PROBLEM DESCRIPTION
Only one stretch of the data below is wanted: the lines starting at the one with "فرض کنیم که" and ending at the one with "هر معلول علتی", both included, given again exactly.

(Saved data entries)
_ _ _ _ _ _ _

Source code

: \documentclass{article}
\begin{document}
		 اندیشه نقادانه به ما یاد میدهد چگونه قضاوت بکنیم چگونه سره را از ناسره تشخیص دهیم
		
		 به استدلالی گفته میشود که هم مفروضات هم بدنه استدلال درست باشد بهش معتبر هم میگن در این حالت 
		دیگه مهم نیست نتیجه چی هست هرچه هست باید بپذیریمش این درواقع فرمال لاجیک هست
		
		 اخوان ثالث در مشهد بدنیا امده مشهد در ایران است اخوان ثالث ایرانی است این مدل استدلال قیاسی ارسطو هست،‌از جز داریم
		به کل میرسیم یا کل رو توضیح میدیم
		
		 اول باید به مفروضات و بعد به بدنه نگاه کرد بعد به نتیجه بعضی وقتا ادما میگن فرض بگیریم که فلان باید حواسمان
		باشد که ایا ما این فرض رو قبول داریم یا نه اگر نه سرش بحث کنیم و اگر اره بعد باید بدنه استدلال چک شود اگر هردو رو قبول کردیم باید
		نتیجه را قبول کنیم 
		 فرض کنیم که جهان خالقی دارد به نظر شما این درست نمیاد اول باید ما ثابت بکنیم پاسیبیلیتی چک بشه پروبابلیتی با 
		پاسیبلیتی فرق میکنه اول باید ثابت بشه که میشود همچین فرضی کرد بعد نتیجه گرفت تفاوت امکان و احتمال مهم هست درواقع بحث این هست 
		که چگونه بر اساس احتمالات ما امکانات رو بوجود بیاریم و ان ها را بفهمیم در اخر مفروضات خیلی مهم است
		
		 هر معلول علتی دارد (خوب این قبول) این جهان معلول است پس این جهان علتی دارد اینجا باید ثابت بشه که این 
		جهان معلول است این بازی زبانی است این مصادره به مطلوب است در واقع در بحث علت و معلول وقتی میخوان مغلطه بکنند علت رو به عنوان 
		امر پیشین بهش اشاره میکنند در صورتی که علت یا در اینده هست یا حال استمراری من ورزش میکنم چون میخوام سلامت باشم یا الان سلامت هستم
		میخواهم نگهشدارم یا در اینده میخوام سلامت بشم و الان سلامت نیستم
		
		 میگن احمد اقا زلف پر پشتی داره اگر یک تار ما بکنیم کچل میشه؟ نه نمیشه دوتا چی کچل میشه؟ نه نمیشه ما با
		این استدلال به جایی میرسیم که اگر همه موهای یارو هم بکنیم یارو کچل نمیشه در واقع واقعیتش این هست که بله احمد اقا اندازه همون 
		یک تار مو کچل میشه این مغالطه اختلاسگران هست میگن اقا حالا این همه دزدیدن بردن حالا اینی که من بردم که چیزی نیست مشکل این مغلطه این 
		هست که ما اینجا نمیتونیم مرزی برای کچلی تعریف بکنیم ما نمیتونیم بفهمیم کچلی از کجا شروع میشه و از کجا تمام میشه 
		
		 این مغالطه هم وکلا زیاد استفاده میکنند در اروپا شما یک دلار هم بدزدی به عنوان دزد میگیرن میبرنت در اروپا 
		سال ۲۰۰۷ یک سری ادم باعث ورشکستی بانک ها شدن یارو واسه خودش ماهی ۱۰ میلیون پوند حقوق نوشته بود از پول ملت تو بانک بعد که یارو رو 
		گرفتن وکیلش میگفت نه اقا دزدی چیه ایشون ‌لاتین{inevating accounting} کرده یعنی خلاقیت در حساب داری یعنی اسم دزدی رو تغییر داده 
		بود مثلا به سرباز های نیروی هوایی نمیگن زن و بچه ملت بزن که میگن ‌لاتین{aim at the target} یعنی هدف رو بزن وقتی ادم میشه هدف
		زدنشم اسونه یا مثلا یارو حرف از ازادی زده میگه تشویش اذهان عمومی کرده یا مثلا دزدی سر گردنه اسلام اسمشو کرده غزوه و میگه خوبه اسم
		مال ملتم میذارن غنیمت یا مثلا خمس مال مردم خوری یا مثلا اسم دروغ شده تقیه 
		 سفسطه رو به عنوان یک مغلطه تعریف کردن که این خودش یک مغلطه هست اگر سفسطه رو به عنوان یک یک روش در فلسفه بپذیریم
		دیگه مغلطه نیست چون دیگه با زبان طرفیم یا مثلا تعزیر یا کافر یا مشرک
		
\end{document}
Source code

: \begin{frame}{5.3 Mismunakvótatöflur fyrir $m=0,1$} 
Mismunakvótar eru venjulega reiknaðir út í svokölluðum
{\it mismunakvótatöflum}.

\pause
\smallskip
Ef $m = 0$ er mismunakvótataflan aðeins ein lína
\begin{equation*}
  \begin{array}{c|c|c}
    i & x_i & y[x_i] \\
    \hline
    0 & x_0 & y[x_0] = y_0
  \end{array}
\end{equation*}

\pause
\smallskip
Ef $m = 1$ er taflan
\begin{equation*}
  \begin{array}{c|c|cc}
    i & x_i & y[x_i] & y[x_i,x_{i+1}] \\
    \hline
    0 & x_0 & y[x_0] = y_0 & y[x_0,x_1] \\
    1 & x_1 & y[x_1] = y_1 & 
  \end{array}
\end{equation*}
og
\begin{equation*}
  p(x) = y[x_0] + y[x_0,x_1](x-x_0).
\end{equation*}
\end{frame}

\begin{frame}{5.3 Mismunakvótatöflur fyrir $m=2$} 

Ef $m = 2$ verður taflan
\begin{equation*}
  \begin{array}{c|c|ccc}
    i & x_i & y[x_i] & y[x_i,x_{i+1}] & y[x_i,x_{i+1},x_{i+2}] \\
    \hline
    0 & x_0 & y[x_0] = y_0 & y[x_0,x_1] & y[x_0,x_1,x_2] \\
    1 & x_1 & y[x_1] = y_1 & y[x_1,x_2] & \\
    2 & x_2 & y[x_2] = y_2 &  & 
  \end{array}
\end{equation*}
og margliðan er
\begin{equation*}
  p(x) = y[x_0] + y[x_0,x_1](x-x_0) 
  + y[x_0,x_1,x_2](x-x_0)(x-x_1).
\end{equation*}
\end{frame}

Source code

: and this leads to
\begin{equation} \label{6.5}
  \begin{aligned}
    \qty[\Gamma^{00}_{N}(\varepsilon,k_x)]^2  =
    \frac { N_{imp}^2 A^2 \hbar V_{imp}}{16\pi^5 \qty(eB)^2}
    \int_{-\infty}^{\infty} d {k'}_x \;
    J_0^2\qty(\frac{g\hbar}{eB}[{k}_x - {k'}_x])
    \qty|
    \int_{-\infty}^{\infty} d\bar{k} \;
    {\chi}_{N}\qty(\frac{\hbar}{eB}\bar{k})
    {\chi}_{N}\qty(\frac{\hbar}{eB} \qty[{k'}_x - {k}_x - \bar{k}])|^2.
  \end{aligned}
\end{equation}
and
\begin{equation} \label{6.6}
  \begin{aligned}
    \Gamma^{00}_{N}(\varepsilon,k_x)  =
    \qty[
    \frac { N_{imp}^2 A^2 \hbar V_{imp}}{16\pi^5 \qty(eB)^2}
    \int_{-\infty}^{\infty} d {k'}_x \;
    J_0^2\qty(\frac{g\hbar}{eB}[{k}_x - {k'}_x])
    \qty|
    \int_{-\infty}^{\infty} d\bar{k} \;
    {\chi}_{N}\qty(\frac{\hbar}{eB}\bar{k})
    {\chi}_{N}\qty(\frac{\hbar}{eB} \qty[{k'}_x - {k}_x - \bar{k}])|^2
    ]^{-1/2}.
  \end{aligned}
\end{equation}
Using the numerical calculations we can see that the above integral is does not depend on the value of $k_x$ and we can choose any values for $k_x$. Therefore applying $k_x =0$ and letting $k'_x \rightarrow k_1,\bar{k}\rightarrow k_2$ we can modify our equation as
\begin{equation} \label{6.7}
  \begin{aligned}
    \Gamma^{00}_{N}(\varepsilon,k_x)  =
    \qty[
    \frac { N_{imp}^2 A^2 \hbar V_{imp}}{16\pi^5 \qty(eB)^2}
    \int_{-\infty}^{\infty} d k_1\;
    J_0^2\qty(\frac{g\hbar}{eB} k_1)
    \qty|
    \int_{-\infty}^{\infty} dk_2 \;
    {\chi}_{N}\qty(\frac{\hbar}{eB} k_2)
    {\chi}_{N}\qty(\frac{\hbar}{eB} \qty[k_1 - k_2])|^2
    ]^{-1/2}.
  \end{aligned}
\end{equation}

_ _ _ _ _ _ _

ANSWER AREA
		 فرض کنیم که جهان خالقی دارد به نظر شما این درست نمیاد اول باید ما ثابت بکنیم پاسیبیلیتی چک بشه پروبابلیتی با 
		پاسیبلیتی فرق میکنه اول باید ثابت بشه که میشود همچین فرضی کرد بعد نتیجه گرفت تفاوت امکان و احتمال مهم هست درواقع بحث این هست 
		که چگونه بر اساس احتمالات ما امکانات رو بوجود بیاریم و ان ها را بفهمیم در اخر مفروضات خیلی مهم است
		
		 هر معلول علتی دارد (خوب این قبول) این جهان معلول است پس این جهان علتی دارد اینجا باید ثابت بشه که این 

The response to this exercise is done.